:: DATA SECTION ::

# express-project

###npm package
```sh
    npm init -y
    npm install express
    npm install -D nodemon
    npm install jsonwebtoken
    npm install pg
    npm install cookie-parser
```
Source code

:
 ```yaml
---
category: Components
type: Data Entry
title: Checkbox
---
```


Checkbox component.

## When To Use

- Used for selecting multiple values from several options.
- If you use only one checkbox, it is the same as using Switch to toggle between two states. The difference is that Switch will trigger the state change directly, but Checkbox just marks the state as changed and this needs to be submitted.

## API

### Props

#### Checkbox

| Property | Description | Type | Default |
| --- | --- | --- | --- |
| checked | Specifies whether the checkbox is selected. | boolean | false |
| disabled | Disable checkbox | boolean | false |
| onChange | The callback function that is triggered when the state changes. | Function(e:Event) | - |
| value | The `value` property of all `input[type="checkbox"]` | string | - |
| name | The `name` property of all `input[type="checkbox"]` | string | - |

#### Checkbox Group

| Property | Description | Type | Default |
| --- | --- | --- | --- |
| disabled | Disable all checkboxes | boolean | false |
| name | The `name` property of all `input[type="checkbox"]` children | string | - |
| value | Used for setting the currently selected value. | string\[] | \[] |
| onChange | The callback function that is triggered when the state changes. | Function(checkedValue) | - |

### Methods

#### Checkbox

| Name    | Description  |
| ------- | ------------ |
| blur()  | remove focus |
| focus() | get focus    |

:::
:: DATA SECTION ::

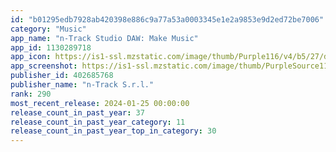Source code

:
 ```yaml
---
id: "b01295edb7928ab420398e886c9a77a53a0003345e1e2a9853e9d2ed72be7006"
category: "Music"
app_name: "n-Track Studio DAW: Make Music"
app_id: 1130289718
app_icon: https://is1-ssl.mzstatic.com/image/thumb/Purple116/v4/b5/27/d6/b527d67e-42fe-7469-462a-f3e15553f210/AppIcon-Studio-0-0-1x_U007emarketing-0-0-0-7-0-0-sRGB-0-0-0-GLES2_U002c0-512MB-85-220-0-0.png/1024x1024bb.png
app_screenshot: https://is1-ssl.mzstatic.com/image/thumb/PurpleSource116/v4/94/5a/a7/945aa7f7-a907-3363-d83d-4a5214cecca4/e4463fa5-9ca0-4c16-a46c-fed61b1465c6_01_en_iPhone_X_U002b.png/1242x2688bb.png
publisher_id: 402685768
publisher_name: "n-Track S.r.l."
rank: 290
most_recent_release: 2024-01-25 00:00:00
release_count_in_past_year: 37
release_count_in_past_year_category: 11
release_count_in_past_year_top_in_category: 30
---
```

:::
:: DATA SECTION ::

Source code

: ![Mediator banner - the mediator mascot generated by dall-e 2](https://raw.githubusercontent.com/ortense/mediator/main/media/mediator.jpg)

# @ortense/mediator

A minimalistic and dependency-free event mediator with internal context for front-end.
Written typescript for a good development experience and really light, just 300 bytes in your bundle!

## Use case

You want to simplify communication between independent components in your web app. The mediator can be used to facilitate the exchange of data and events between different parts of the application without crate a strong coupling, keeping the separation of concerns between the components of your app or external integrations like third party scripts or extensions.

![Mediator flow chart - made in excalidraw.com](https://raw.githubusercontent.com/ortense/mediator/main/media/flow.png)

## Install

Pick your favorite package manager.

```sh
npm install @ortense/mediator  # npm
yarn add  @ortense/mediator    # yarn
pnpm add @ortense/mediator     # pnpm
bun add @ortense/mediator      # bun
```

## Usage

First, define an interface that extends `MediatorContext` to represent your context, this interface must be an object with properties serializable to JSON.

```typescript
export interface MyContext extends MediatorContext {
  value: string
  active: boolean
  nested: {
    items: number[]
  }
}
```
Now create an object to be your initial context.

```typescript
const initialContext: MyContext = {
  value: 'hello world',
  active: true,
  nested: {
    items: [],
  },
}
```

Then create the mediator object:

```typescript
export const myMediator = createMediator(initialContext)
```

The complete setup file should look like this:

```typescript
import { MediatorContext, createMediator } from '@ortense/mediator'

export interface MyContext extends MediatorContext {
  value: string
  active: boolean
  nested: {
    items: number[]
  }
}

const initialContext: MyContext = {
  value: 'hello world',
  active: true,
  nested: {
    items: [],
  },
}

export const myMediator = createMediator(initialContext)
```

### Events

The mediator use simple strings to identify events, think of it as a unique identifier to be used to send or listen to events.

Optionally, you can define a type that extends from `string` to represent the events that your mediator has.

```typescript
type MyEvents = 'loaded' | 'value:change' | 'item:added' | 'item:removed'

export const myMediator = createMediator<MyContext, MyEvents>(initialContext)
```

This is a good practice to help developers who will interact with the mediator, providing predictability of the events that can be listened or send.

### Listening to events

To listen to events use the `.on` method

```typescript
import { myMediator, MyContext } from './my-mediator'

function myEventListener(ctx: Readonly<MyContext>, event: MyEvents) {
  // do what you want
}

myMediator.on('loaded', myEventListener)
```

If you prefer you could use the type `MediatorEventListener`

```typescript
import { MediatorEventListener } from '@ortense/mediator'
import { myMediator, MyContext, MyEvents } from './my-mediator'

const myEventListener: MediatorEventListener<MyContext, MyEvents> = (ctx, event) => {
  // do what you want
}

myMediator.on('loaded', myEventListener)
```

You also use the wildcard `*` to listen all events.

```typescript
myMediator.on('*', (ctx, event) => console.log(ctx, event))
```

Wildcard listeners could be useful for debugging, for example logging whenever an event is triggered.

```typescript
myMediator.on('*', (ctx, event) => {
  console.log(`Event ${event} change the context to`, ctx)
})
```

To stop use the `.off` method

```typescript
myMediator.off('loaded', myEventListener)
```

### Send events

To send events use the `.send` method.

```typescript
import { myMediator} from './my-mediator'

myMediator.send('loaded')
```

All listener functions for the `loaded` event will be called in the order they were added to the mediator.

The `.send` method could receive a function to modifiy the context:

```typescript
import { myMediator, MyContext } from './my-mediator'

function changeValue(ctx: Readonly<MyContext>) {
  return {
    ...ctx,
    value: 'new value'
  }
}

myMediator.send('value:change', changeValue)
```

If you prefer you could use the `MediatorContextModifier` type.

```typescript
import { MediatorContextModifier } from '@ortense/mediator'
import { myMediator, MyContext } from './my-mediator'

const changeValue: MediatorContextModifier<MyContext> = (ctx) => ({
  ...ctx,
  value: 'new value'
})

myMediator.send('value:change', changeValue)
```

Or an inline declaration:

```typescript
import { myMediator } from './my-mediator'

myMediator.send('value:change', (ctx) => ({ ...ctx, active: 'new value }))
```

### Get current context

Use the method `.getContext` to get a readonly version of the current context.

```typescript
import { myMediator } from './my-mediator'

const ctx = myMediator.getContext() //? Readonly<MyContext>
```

:::

PROBLEM: Out of the entries, pull every line that mentions "Music".

COMPLETED TASK:
category: "Music"
app_name: "n-Track Studio DAW: Make Music"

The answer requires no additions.